The answer is to be the lines of the material from its start through the line containing "This propulsion system", each copied exactly; no pictures.

INPUT RECORDS:
+---+
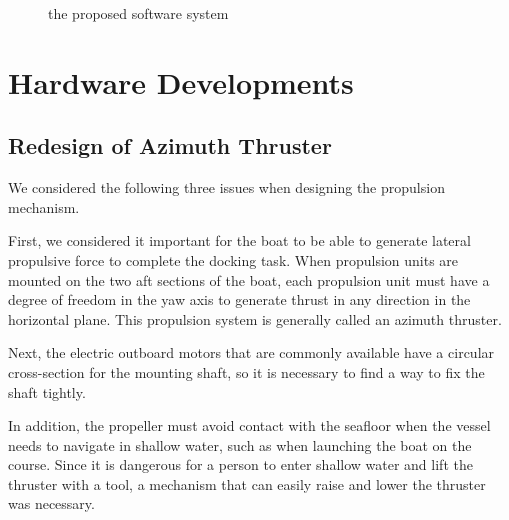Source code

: \documentclass[lettersize,journal]{IEEEtran}
\begin{document}
\begin{figure}[htbp]
    \begin{center}
    \end{center}
    \caption{the proposed software system}
    \label{fig:pss}
\end{figure}

\section{Hardware Developments}

\subsection{Redesign of Azimuth Thruster}

We considered the following three issues when designing the propulsion mechanism.

First, we considered it important for the boat to be able to generate lateral propulsive force to complete the docking task.
When propulsion units are mounted on the two aft sections of the boat, each propulsion unit must have a degree of freedom in the yaw axis to generate thrust in any direction in the horizontal plane.
This propulsion system is generally called an azimuth thruster.

Next, the electric outboard motors that are commonly available have a circular cross-section for the mounting shaft, so it is necessary to find a way to fix the shaft tightly.

In addition, the propeller must avoid contact with the seafloor when the vessel needs to navigate in shallow water, such as when launching the boat on the course. Since it is dangerous for a person to enter shallow water and lift the thruster with a tool, a mechanism that can easily raise and lower the thruster was necessary.
\end{document}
+---+
ANSWER TO THIS PROBLEM:
Source code

: \documentclass[lettersize,journal]{IEEEtran}
\begin{document}
\begin{figure}[htbp]
    \begin{center}
    \end{center}
    \caption{the proposed software system}
    \label{fig:pss}
\end{figure}

\section{Hardware Developments}

\subsection{Redesign of Azimuth Thruster}

We considered the following three issues when designing the propulsion mechanism.

First, we considered it important for the boat to be able to generate lateral propulsive force to complete the docking task.
When propulsion units are mounted on the two aft sections of the boat, each propulsion unit must have a degree of freedom in the yaw axis to generate thrust in any direction in the horizontal plane.
This propulsion system is generally called an azimuth thruster.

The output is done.